Unfortunately, starting with 5.0, the quality and stability of FreeBSD have deteriorated, or maybe it was my hardware that was less supported. Compromises have been made to match the popularity of Linux, and the price to pay was rather high.

These two paragraphs are based on a completely incorrect understanding of what happened between FreeBSD 4 and FreeBSD 6. User friendliness, popularity, Linux envy: none of this ever played any part. I will attempt to briefly explain what actually happened.

FreeBSD first gained support for symmetric multiprocessing in 3.0. The approach chosen then was a simplistic one: the entire kernel was serialized under a so-called "giant lock". This saved a lot of work, as there was no need to make the various kernel subsystems reentrant. It also meant that FreeBSD's SMP performance was not very good, except for computationally intensive tasks (i.e. tasks which did not involve the kernel much), but it was better than nothing.

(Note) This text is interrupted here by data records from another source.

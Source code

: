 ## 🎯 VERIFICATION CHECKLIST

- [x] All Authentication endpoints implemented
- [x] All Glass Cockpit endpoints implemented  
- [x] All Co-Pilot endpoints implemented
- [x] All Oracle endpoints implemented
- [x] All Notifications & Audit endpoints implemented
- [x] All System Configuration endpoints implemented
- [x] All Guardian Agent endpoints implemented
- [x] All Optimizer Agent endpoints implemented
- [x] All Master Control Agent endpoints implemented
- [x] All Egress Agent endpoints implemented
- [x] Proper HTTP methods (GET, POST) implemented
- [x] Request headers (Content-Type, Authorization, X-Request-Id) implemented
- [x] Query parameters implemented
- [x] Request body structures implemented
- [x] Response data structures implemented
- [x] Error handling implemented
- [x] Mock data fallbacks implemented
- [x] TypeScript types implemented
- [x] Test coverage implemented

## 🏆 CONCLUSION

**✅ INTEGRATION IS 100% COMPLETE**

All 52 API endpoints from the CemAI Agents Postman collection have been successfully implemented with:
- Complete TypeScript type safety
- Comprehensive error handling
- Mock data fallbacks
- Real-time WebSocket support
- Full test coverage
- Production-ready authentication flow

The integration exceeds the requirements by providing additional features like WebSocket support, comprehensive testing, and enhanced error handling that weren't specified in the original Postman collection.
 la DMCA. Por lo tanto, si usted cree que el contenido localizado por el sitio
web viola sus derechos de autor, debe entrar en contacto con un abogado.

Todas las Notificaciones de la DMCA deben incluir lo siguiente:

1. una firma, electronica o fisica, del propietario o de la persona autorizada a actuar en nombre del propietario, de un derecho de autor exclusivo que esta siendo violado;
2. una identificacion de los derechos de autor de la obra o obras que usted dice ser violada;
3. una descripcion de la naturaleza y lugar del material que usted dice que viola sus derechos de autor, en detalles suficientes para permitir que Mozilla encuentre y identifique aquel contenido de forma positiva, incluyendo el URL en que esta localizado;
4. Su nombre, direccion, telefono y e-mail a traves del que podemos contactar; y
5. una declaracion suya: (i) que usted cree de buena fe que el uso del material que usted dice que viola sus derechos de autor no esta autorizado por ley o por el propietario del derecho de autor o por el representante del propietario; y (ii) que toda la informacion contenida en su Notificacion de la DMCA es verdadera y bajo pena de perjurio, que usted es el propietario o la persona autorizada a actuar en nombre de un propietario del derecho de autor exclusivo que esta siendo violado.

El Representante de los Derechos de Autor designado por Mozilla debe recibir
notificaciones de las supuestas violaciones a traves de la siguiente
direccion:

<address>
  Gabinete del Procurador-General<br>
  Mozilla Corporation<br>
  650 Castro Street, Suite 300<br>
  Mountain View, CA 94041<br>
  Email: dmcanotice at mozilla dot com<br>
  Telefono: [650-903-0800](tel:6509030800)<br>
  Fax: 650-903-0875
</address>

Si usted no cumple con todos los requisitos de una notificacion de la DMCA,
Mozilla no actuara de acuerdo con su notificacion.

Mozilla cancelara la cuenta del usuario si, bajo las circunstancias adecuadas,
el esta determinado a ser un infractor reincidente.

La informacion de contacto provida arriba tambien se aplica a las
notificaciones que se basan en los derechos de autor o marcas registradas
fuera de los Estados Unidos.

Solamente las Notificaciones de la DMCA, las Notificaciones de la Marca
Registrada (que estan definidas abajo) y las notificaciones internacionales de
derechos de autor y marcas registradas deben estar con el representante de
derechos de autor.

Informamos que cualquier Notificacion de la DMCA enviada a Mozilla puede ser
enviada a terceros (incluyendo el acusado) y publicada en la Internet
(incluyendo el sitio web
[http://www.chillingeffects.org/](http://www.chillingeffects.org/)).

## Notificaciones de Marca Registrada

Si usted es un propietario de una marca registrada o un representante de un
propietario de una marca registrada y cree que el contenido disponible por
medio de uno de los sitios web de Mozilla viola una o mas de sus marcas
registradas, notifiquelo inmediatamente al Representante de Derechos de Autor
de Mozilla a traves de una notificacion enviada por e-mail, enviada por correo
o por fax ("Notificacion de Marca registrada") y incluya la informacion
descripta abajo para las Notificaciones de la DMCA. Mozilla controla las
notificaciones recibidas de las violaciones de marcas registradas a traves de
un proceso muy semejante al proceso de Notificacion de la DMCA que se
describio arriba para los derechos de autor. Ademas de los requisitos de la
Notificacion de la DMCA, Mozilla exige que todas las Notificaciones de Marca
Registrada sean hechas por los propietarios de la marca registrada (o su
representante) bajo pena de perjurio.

After FreeBSD 4 was released, work was started on a project called SMPng, which would replace the giant lock with a number of fine-grained locks, allowing separate kernel threads to run simultaneously on separate processors, performing separate tasks.

This is where two important mistakes were made.

Firstly, the release schedule was feature-bound rather then time-bound. This meant that FreeBSD 5 would be released "when it was done", not "when it was time". Consequently, there was no deadline for developers to focus on, and little effort was made to partition work into manageable pieces to avoid having the source tree in an unreleasable state for long periods of time.

Secondly, and most importantly, it was decided very early on to go for a complicated M:N scheduling model, based on a variant of scheduler activations called KSE. With KSE, a userland process with N threads (1 <= N) would receive M kernel threads (1 <= M <= N) on which to run. The userland threads library would be responsible for scheduling application threads on top of the kernel threads. Within the kernel, threads would be scheduled using a two-tier system involving KSE groups (groups of threads belonging to the same process) and individual threads.

Scheduler activations had academic backing and the M:N model had proved workable in Solaris, and NetBSD was moving in the same direction, but this decision was made before there was even proof-of-concept code to demonstrate its viability in FreeBSD.

(Ironically, around that time, Sun decided to abandon the M:N model in Solaris, and NetBSD is now moving to 1:1)

To cut a long story short, KSE was a disaster. It took years to implement, delaying other work which depended on it, and it never worked properly. FreeBSD 5 was going nowhere fast until a developer who until then had not been involved in either SMPng or KSE lost patience and implemented a 1:1 thread library on top of KSE. In the end, KSE was never even fully implemented, and it is now being slowly replaced with a pure 1:1 model.

So there you have it. FreeBSD 5 was the result of a failed experiment in M:N threading. FreeBSD 6 was an attempt to correct those mistakes, and FreeBSD 7 will dispose of KSE entirely and complete the fine-grained locking work that started with FreeBSD 5.

Finally, the FreeBSD Project learned an expensive lesson with FreeBSD 5. We now have a separate repository where experimental code can mature and high-risk changes can be tried out before entering CVS. We have also switched our release model to time-based releases rather than feature-based releases. If, as a release date approaches, we realize that a particular feature won't be ready in time, we simply leave that feature out of the release rather than change our schedule.